MATERIAL FOR THIS EXERCISE Block Start

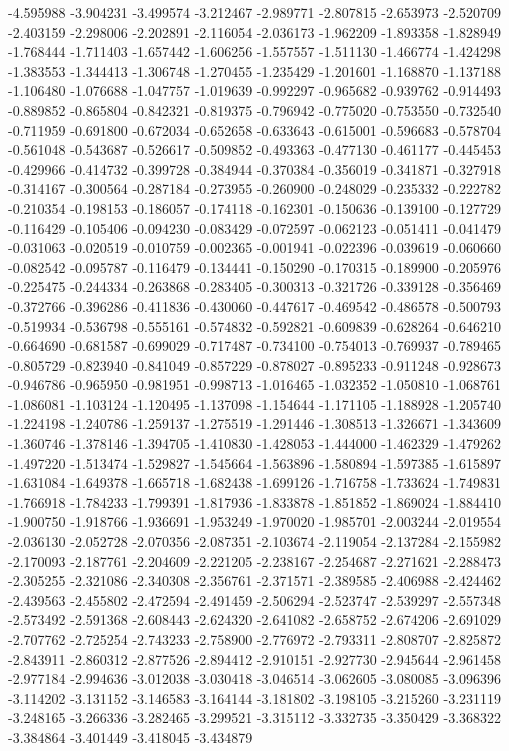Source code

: -4.595988
-3.904231
-3.499574
-3.212467
-2.989771
-2.807815
-2.653973
-2.520709
-2.403159
-2.298006
-2.202891
-2.116054
-2.036173
-1.962209
-1.893358
-1.828949
-1.768444
-1.711403
-1.657442
-1.606256
-1.557557
-1.511130
-1.466774
-1.424298
-1.383553
-1.344413
-1.306748
-1.270455
-1.235429
-1.201601
-1.168870
-1.137188
-1.106480
-1.076688
-1.047757
-1.019639
-0.992297
-0.965682
-0.939762
-0.914493
-0.889852
-0.865804
-0.842321
-0.819375
-0.796942
-0.775020
-0.753550
-0.732540
-0.711959
-0.691800
-0.672034
-0.652658
-0.633643
-0.615001
-0.596683
-0.578704
-0.561048
-0.543687
-0.526617
-0.509852
-0.493363
-0.477130
-0.461177
-0.445453
-0.429966
-0.414732
-0.399728
-0.384944
-0.370384
-0.356019
-0.341871
-0.327918
-0.314167
-0.300564
-0.287184
-0.273955
-0.260900
-0.248029
-0.235332
-0.222782
-0.210354
-0.198153
-0.186057
-0.174118
-0.162301
-0.150636
-0.139100
-0.127729
-0.116429
-0.105406
-0.094230
-0.083429
-0.072597
-0.062123
-0.051411
-0.041479
-0.031063
-0.020519
-0.010759
-0.002365
-0.001941
-0.022396
-0.039619
-0.060660
-0.082542
-0.095787
-0.116479
-0.134441
-0.150290
-0.170315
-0.189900
-0.205976
-0.225475
-0.244334
-0.263868
-0.283405
-0.300313
-0.321726
-0.339128
-0.356469
-0.372766
-0.396286
-0.411836
-0.430060
-0.447617
-0.469542
-0.486578
-0.500793
-0.519934
-0.536798
-0.555161
-0.574832
-0.592821
-0.609839
-0.628264
-0.646210
-0.664690
-0.681587
-0.699029
-0.717487
-0.734100
-0.754013
-0.769937
-0.789465
-0.805729
-0.823940
-0.841049
-0.857229
-0.878027
-0.895233
-0.911248
-0.928673
-0.946786
-0.965950
-0.981951
-0.998713
-1.016465
-1.032352
-1.050810
-1.068761
-1.086081
-1.103124
-1.120495
-1.137098
-1.154644
-1.171105
-1.188928
-1.205740
-1.224198
-1.240786
-1.259137
-1.275519
-1.291446
-1.308513
-1.326671
-1.343609
-1.360746
-1.378146
-1.394705
-1.410830
-1.428053
-1.444000
-1.462329
-1.479262
-1.497220
-1.513474
-1.529827
-1.545664
-1.563896
-1.580894
-1.597385
-1.615897
-1.631084
-1.649378
-1.665718
-1.682438
-1.699126
-1.716758
-1.733624
-1.749831
-1.766918
-1.784233
-1.799391
-1.817936
-1.833878
-1.851852
-1.869024
-1.884410
-1.900750
-1.918766
-1.936691
-1.953249
-1.970020
-1.985701
-2.003244
-2.019554
-2.036130
-2.052728
-2.070356
-2.087351
-2.103674
-2.119054
-2.137284
-2.155982
-2.170093
-2.187761
-2.204609
-2.221205
-2.238167
-2.254687
-2.271621
-2.288473
-2.305255
-2.321086
-2.340308
-2.356761
-2.371571
-2.389585
-2.406988
-2.424462
-2.439563
-2.455802
-2.472594
-2.491459
-2.506294
-2.523747
-2.539297
-2.557348
-2.573492
-2.591368
-2.608443
-2.624320
-2.641082
-2.658752
-2.674206
-2.691029
-2.707762
-2.725254
-2.743233
-2.758900
-2.776972
-2.793311
-2.808707
-2.825872
-2.843911
-2.860312
-2.877526
-2.894412
-2.910151
-2.927730
-2.945644
-2.961458
-2.977184
-2.994636
-3.012038
-3.030418
-3.046514
-3.062605
-3.080085
-3.096396
-3.114202
-3.131152
-3.146583
-3.164144
-3.181802
-3.198105
-3.215260
-3.231119
-3.248165
-3.266336
-3.282465
-3.299521
-3.315112
-3.332735
-3.350429
-3.368322
-3.384864
-3.401449
-3.418045
-3.434879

MATERIAL FOR THIS EXERCISE Block End

● TASK ITEM
Write out the data above exactly as it appears, but without any image.

● WRITTEN ANSWER
Source code

: -4.595988
-3.904231
-3.499574
-3.212467
-2.989771
-2.807815
-2.653973
-2.520709
-2.403159
-2.298006
-2.202891
-2.116054
-2.036173
-1.962209
-1.893358
-1.828949
-1.768444
-1.711403
-1.657442
-1.606256
-1.557557
-1.511130
-1.466774
-1.424298
-1.383553
-1.344413
-1.306748
-1.270455
-1.235429
-1.201601
-1.168870
-1.137188
-1.106480
-1.076688
-1.047757
-1.019639
-0.992297
-0.965682
-0.939762
-0.914493
-0.889852
-0.865804
-0.842321
-0.819375
-0.796942
-0.775020
-0.753550
-0.732540
-0.711959
-0.691800
-0.672034
-0.652658
-0.633643
-0.615001
-0.596683
-0.578704
-0.561048
-0.543687
-0.526617
-0.509852
-0.493363
-0.477130
-0.461177
-0.445453
-0.429966
-0.414732
-0.399728
-0.384944
-0.370384
-0.356019
-0.341871
-0.327918
-0.314167
-0.300564
-0.287184
-0.273955
-0.260900
-0.248029
-0.235332
-0.222782
-0.210354
-0.198153
-0.186057
-0.174118
-0.162301
-0.150636
-0.139100
-0.127729
-0.116429
-0.105406
-0.094230
-0.083429
-0.072597
-0.062123
-0.051411
-0.041479
-0.031063
-0.020519
-0.010759
-0.002365
-0.001941
-0.022396
-0.039619
-0.060660
-0.082542
-0.095787
-0.116479
-0.134441
-0.150290
-0.170315
-0.189900
-0.205976
-0.225475
-0.244334
-0.263868
-0.283405
-0.300313
-0.321726
-0.339128
-0.356469
-0.372766
-0.396286
-0.411836
-0.430060
-0.447617
-0.469542
-0.486578
-0.500793
-0.519934
-0.536798
-0.555161
-0.574832
-0.592821
-0.609839
-0.628264
-0.646210
-0.664690
-0.681587
-0.699029
-0.717487
-0.734100
-0.754013
-0.769937
-0.789465
-0.805729
-0.823940
-0.841049
-0.857229
-0.878027
-0.895233
-0.911248
-0.928673
-0.946786
-0.965950
-0.981951
-0.998713
-1.016465
-1.032352
-1.050810
-1.068761
-1.086081
-1.103124
-1.120495
-1.137098
-1.154644
-1.171105
-1.188928
-1.205740
-1.224198
-1.240786
-1.259137
-1.275519
-1.291446
-1.308513
-1.326671
-1.343609
-1.360746
-1.378146
-1.394705
-1.410830
-1.428053
-1.444000
-1.462329
-1.479262
-1.497220
-1.513474
-1.529827
-1.545664
-1.563896
-1.580894
-1.597385
-1.615897
-1.631084
-1.649378
-1.665718
-1.682438
-1.699126
-1.716758
-1.733624
-1.749831
-1.766918
-1.784233
-1.799391
-1.817936
-1.833878
-1.851852
-1.869024
-1.884410
-1.900750
-1.918766
-1.936691
-1.953249
-1.970020
-1.985701
-2.003244
-2.019554
-2.036130
-2.052728
-2.070356
-2.087351
-2.103674
-2.119054
-2.137284
-2.155982
-2.170093
-2.187761
-2.204609
-2.221205
-2.238167
-2.254687
-2.271621
-2.288473
-2.305255
-2.321086
-2.340308
-2.356761
-2.371571
-2.389585
-2.406988
-2.424462
-2.439563
-2.455802
-2.472594
-2.491459
-2.506294
-2.523747
-2.539297
-2.557348
-2.573492
-2.591368
-2.608443
-2.624320
-2.641082
-2.658752
-2.674206
-2.691029
-2.707762
-2.725254
-2.743233
-2.758900
-2.776972
-2.793311
-2.808707
-2.825872
-2.843911
-2.860312
-2.877526
-2.894412
-2.910151
-2.927730
-2.945644
-2.961458
-2.977184
-2.994636
-3.012038
-3.030418
-3.046514
-3.062605
-3.080085
-3.096396
-3.114202
-3.131152
-3.146583
-3.164144
-3.181802
-3.198105
-3.215260
-3.231119
-3.248165
-3.266336
-3.282465
-3.299521
-3.315112
-3.332735
-3.350429
-3.368322
-3.384864
-3.401449
-3.418045
-3.434879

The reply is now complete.